Privacidade da rede e o modelo cliente-servidor V2: A parte Assíncrona do protocolo
Um dos desafios históricos do Payjoin tradicional é que ambas as partes estavam online para coordenar a criação da transação. Para resolver isto, o Payjoin V2 introduz um servidor de diretório cego para fornecer coordenação Payjoin assíncrona entre as partes, utilizando o conhecido padrão da Internet, Oblivious HTTP.
“O interessante é que o protocolo tem o servidor de diretório cego. O servidor de diretórios só é acessível por HTTP sem aviso, que é basicamente um proxy forçado. Assim, os endereços IP nunca são divulgados para o servidor de diretório”, explicou Gould. “A carga útil está, na verdade, encriptada de ponta a ponta entre o remetente e o recetor. Portanto, o diretório recebe apenas um blob encriptado uniforme de 8 kilobytes. Eles não veem nada.”

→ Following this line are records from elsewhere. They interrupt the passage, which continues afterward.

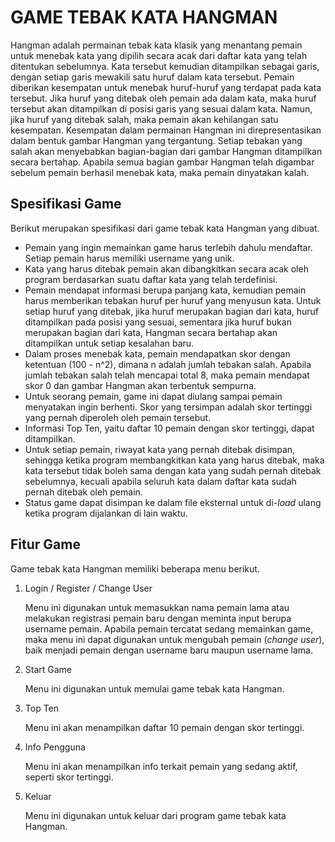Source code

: # GAME TEBAK KATA HANGMAN
Hangman adalah permainan tebak kata klasik yang menantang pemain untuk menebak kata yang dipilih secara acak dari daftar kata yang telah ditentukan sebelumnya. Kata tersebut kemudian ditampilkan sebagai garis, dengan setiap garis mewakili satu huruf dalam kata tersebut. Pemain diberikan kesempatan untuk menebak huruf-huruf yang terdapat pada kata tersebut. Jika huruf yang ditebak oleh pemain ada dalam kata, maka huruf tersebut akan ditampilkan di posisi garis yang sesuai dalam kata. Namun, jika huruf yang ditebak salah, maka pemain akan kehilangan satu kesempatan. Kesempatan dalam permainan Hangman ini direpresentasikan dalam bentuk gambar Hangman yang tergantung. Setiap tebakan yang salah akan menyebabkan bagian-bagian dari gambar Hangman ditampilkan secara bertahap. Apabila semua bagian gambar Hangman telah digambar sebelum pemain berhasil menebak kata, maka pemain dinyatakan kalah.

## Spesifikasi Game
Berikut merupakan spesifikasi dari game tebak kata Hangman yang dibuat.
- Pemain yang ingin memainkan game harus terlebih dahulu mendaftar. Setiap pemain harus memiliki username yang unik.
- Kata yang harus ditebak pemain akan dibangkitkan secara acak oleh program berdasarkan suatu daftar kata yang telah terdefinisi.
- Pemain mendapat informasi berupa panjang kata, kemudian pemain harus memberikan tebakan huruf per huruf yang menyusun kata. Untuk setiap huruf yang ditebak, jika huruf merupakan bagian dari kata, huruf ditampilkan pada posisi yang sesuai, sementara jika huruf bukan merupakan bagian dari kata, Hangman secara bertahap akan ditampilkan untuk setiap kesalahan baru.
- Dalam proses menebak kata, pemain mendapatkan skor dengan ketentuan (100 - n^2), dimana n adalah jumlah tebakan salah. Apabila jumlah tebakan salah telah mencapai total 8, maka pemain mendapat skor 0 dan gambar Hangman akan terbentuk sempurna.
- Untuk seorang pemain, game ini dapat diulang sampai pemain menyatakan ingin berhenti. Skor yang tersimpan adalah skor tertinggi yang pernah diperoleh oleh pemain tersebut.
- Informasi Top Ten, yaitu daftar 10 pemain dengan skor tertinggi, dapat ditampilkan.
- Untuk setiap pemain, riwayat kata yang pernah ditebak disimpan, sehingga ketika program membangkitkan kata yang harus ditebak, maka kata tersebut tidak boleh sama dengan kata yang sudah pernah ditebak sebelumnya, kecuali apabila seluruh kata dalam daftar kata sudah pernah ditebak oleh pemain.
- Status game dapat disimpan ke dalam file eksternal untuk di-_load_ ulang ketika program dijalankan di lain waktu.

## Fitur Game
Game tebak kata Hangman memiliki beberapa menu berikut.
1. Login / Register / Change User

   Menu ini digunakan untuk memasukkan nama pemain lama atau melakukan registrasi pemain baru dengan meminta input berupa username pemain. Apabila pemain tercatat sedang memainkan game, maka menu ini dapat digunakan untuk mengubah pemain (_change user_), baik menjadi pemain dengan username baru maupun username lama.
2. Start Game

   Menu ini digunakan untuk memulai game tebak kata Hangman.
3. Top Ten

   Menu ini akan menampilkan daftar 10 pemain dengan skor tertinggi.
4. Info Pengguna

   Menu ini akan menampilkan info terkait pemain yang sedang aktif, seperti skor tertinggi.
5. Keluar
   
   Menu ini digunakan untuk keluar dari program game tebak kata Hangman.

O Oblivious HTTP funciona de forma semelhante ao Tor, pois proporciona privacidade através da encriptação. “O OHTTP é literalmente suportado no sistema operativo iOS. É usado nos navegadores”, observou Gould. “O OHTTP é como o produto mínimo viável do Tor, onde o Tor sobrepõe a encriptação e faz múltiplos saltos, e esta é apenas a versão mais minimalista, onde só tens um salto — apenas uma camada de encriptação.” Encriptação de rede multi-saltos semelhante é usada na rede Lightning para proteger a privacidade do utilizador.
Os servidores Payjoin V2 não proporcionam qualquer recompensa financeira a quem os opera, semelhante aos nós de saída Tor, que têm sustentado estas redes de privacidade de forma voluntária durante décadas.
E quanto à conformidade?
Os reguladores e, como resultado, os operadores de bolsa frequentemente têm preocupações em relação às tecnologias de privacidade do Bitcoin, pois são percebidas como em conflito com a conformidade. No entanto, isto é um equívoco. “A realidade é que um regime de conformidade é totalmente independente da natureza da cadeia. Se uma bolsa quiser recolher a tua informação e saber onde vives, ter privacidade por defeito não os impede de o fazer. Isso não os impede de pedir para fazer negócios com o utilizador”, explicou Gould. “Simplesmente não lhes dá uma visão completa da tua carteira, passado, presente e futuro. Portanto, coloca o poder de consentir para revelar a informação sobre o seu dinheiro nas suas próprias mãos.”